Segment Start: Records provided

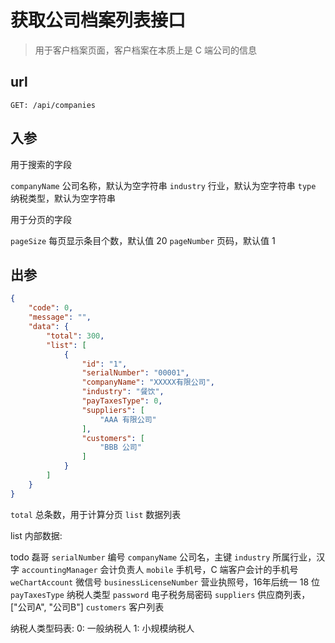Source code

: # 获取公司档案列表接口

> 用于客户档案页面，客户档案在本质上是 C 端公司的信息

## url

```
GET: /api/companies
```

## 入参

用于搜索的字段

`companyName` 公司名称，默认为空字符串
`industry` 行业，默认为空字符串
`type` 纳税类型，默认为空字符串

用于分页的字段

`pageSize` 每页显示条目个数，默认值 20
`pageNumber` 页码，默认值 1

## 出参

```json
{
    "code": 0,
    "message": "",
    "data": {
        "total": 300,
        "list": [
            {
                "id": "1",
                "serialNumber": "00001",
                "companyName": "XXXXX有限公司",
                "industry": "餐饮",
                "payTaxesType": 0,
                "suppliers": [
                    "AAA 有限公司"
                ],
                "customers": [
                    "BBB 公司"
                ]
            }
        ]
    }
}
```

`total` 总条数，用于计算分页
`list` 数据列表

list 内部数据:

todo 磊哥
`serialNumber` 编号
`companyName` 公司名，主键
`industry` 所属行业，汉字
`accountingManager` 会计负责人
`mobile` 手机号，C 端客户会计的手机号
`weChartAccount` 微信号
`businessLicenseNumber` 营业执照号，16年后统一 18 位
`payTaxesType` 纳税人类型
`password` 电子税务局密码
`suppliers` 供应商列表， ["公司A", "公司B"]
`customers` 客户列表

纳税人类型码表:
0: 一般纳税人
1: 小规模纳税人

Segment End: Records provided

▶ [Your instructions] Write out the data once more exactly, omitting the pictures.

▶ [Output for this task]
Source code

: # 获取公司档案列表接口

> 用于客户档案页面，客户档案在本质上是 C 端公司的信息

## url

```
GET: /api/companies
```

## 入参

用于搜索的字段

`companyName` 公司名称，默认为空字符串
`industry` 行业，默认为空字符串
`type` 纳税类型，默认为空字符串

用于分页的字段

`pageSize` 每页显示条目个数，默认值 20
`pageNumber` 页码，默认值 1

## 出参

```json
{
    "code": 0,
    "message": "",
    "data": {
        "total": 300,
        "list": [
            {
                "id": "1",
                "serialNumber": "00001",
                "companyName": "XXXXX有限公司",
                "industry": "餐饮",
                "payTaxesType": 0,
                "suppliers": [
                    "AAA 有限公司"
                ],
                "customers": [
                    "BBB 公司"
                ]
            }
        ]
    }
}
```

`total` 总条数，用于计算分页
`list` 数据列表

list 内部数据:

todo 磊哥
`serialNumber` 编号
`companyName` 公司名，主键
`industry` 所属行业，汉字
`accountingManager` 会计负责人
`mobile` 手机号，C 端客户会计的手机号
`weChartAccount` 微信号
`businessLicenseNumber` 营业执照号，16年后统一 18 位
`payTaxesType` 纳税人类型
`password` 电子税务局密码
`suppliers` 供应商列表， ["公司A", "公司B"]
`customers` 客户列表

纳税人类型码表:
0: 一般纳税人
1: 小规模纳税人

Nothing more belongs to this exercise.